= Daily Table =

American non-profit grocery chain

Daily Table was an American chain of low price grocery stores.

== History ==
Daily Table was founded in 2012 by Doug Rauch, the former president of Trader Joe's. The not-for-profit company aimed to sell healthy food at a price point suitable for working low-income families. Daily Table sold inexpensive produce and pre-packaged meals. Its prices were significantly lower than the lowest options at a traditional grocery store. Daily Table considered itself the first not-for-profit supermarket of its kind. In early 2014, Sasha Purpura was appointed CEO.

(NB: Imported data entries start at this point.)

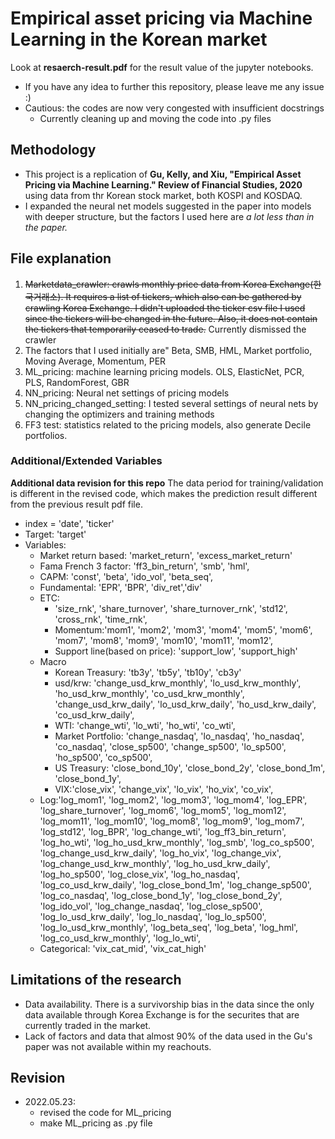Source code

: # Empirical asset pricing via Machine Learning in the Korean market
Look at **resaerch-result.pdf** for the result value of the jupyter notebooks.

- If you have any idea to further this repository, please leave me any issue :)
- Cautious: the codes are now very congested with insufficient docstrings
    - Currently cleaning up and moving the code into .py files

## Methodology
- This project is a replication of **Gu, Kelly, and Xiu, "Empirical Asset Pricing via Machine Learning." Review of Financial Studies, 2020** using data from thr Korean stock market, both KOSPI and KOSDAQ.
- I expanded the neural net models suggested in the paper into models with deeper structure, but the factors I used here are <i>a lot less than in the paper.</i>


## File explanation
1. ~~Marketdata_crawler: crawls monthly price data from Korea Exchange(한국거래소). It requires a list of tickers, which also can be gathered by crawling Korea Exchange. I didn't uploaded the ticker csv file I used since the tickers will be changed in the future. Also, it does not contain the tickers that temporarily ceased to trade.~~ Currently dismissed the crawler
2. The factors that I used initially are"
    Beta, SMB, HML, Market portfolio, Moving Average, Momentum, PER
3. ML_pricing: machine learning pricing models. OLS, ElasticNet, PCR, PLS, RandomForest, GBR
4. NN_pricing: Neural net settings of pricing models
5. NN_pricing_changed_setting: I tested several settings of neural nets by changing the optimizers and training methods
6. FF3 test: statistics related to the pricing models, also generate Decile portfolios.

### Additional/Extended Variables
**Additional data revision for this repo**
The data period for training/validation is different in the revised code, which makes the prediction result different from the previous result pdf file.
- index = 'date', 'ticker'
- Target: 'target'
- Variables:
  - Market return based: 'market_return', 'excess_market_return'
  - Fama French 3 factor: 'ff3_bin_return', 'smb', 'hml', 
  - CAPM: 'const', 'beta', 'ido_vol', 'beta_seq', 
  - Fundamental: 'EPR', 'BPR', 'div_ret','div'
  - ETC:
    - 'size_rnk', 'share_turnover', 'share_turnover_rnk', 'std12', 'cross_rnk', 'time_rnk',
    - Momentum:'mom1', 'mom2', 'mom3', 'mom4', 'mom5', 'mom6', 'mom7', 'mom8', 'mom9', 'mom10', 'mom11', 'mom12', 
    - Support line(based on price): 'support_low', 'support_high'
  - Macro
    - Korean Treasury: 'tb3y', 'tb5y', 'tb10y', 'cb3y'
    - usd/krw: 'change_usd_krw_monthly', 'lo_usd_krw_monthly', 'ho_usd_krw_monthly', 'co_usd_krw_monthly', 'change_usd_krw_daily', 'lo_usd_krw_daily', 'ho_usd_krw_daily', 'co_usd_krw_daily',
    - WTI: 'change_wti', 'lo_wti', 'ho_wti', 'co_wti', 
    - Market Portfolio: 'change_nasdaq', 'lo_nasdaq', 'ho_nasdaq', 'co_nasdaq', 'close_sp500', 'change_sp500', 'lo_sp500', 'ho_sp500', 'co_sp500',
    - US Treasury: 'close_bond_10y', 'close_bond_2y', 'close_bond_1m', 'close_bond_1y', 
    - VIX:'close_vix', 'change_vix', 'lo_vix', 'ho_vix', 'co_vix',
  - Log:'log_mom1', 'log_mom2', 'log_mom3', 'log_mom4', 'log_EPR', 'log_share_turnover', 'log_mom6', 'log_mom5', 'log_mom12', 'log_mom11', 'log_mom10', 'log_mom8', 'log_mom9', 'log_mom7', 'log_std12', 'log_BPR', 'log_change_wti', 'log_ff3_bin_return', 'log_ho_wti', 'log_ho_usd_krw_monthly', 'log_smb', 'log_co_sp500', 'log_change_usd_krw_daily', 'log_ho_vix', 'log_change_vix', 'log_change_usd_krw_monthly', 'log_ho_usd_krw_daily', 'log_ho_sp500', 'log_close_vix', 'log_ho_nasdaq', 'log_co_usd_krw_daily', 'log_close_bond_1m', 'log_change_sp500', 'log_co_nasdaq', 'log_close_bond_1y', 'log_close_bond_2y', 'log_ido_vol', 'log_change_nasdaq', 'log_close_sp500', 'log_lo_usd_krw_daily', 'log_lo_nasdaq', 'log_lo_sp500', 'log_lo_usd_krw_monthly', 'log_beta_seq', 'log_beta', 'log_hml', 'log_co_usd_krw_monthly', 'log_lo_wti', 
  - Categorical: 'vix_cat_mid', 'vix_cat_high'

## Limitations of the research
- Data availability. There is a survivorship bias in the data since the only data available through Korea Exchange is for the securites that are currently traded in the market.
- Lack of factors and data that almost 90% of the data used in the Gu's paper was not available within my reachouts.

## Revision
- 2022.05.23:
  - revised the code for ML_pricing
  - make ML_pricing as .py file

Daily Table opened its first store in Dorchester, Massachusetts, on June 4, 2015. It subsequently opened stores in Roxbury, Massachusetts, Cambridge, Massachusetts, Mattapan, Massachusetts and Salem, Massachusetts.

The Dorchester store was set up like a boutique grocery with wood crates and a window to a food preparation area. The company had plans to expand to Detroit, Los Angeles, New York, and San Francisco.

On May 12, 2025, Daily Table discontinued operations, citing the challenges of the COVID-19 pandemic and historically high levels of food price increases which made sustaining Daily Table increasingly difficult. Rauch said, "The final straw was the current funding climate, including freezes on USDA grants."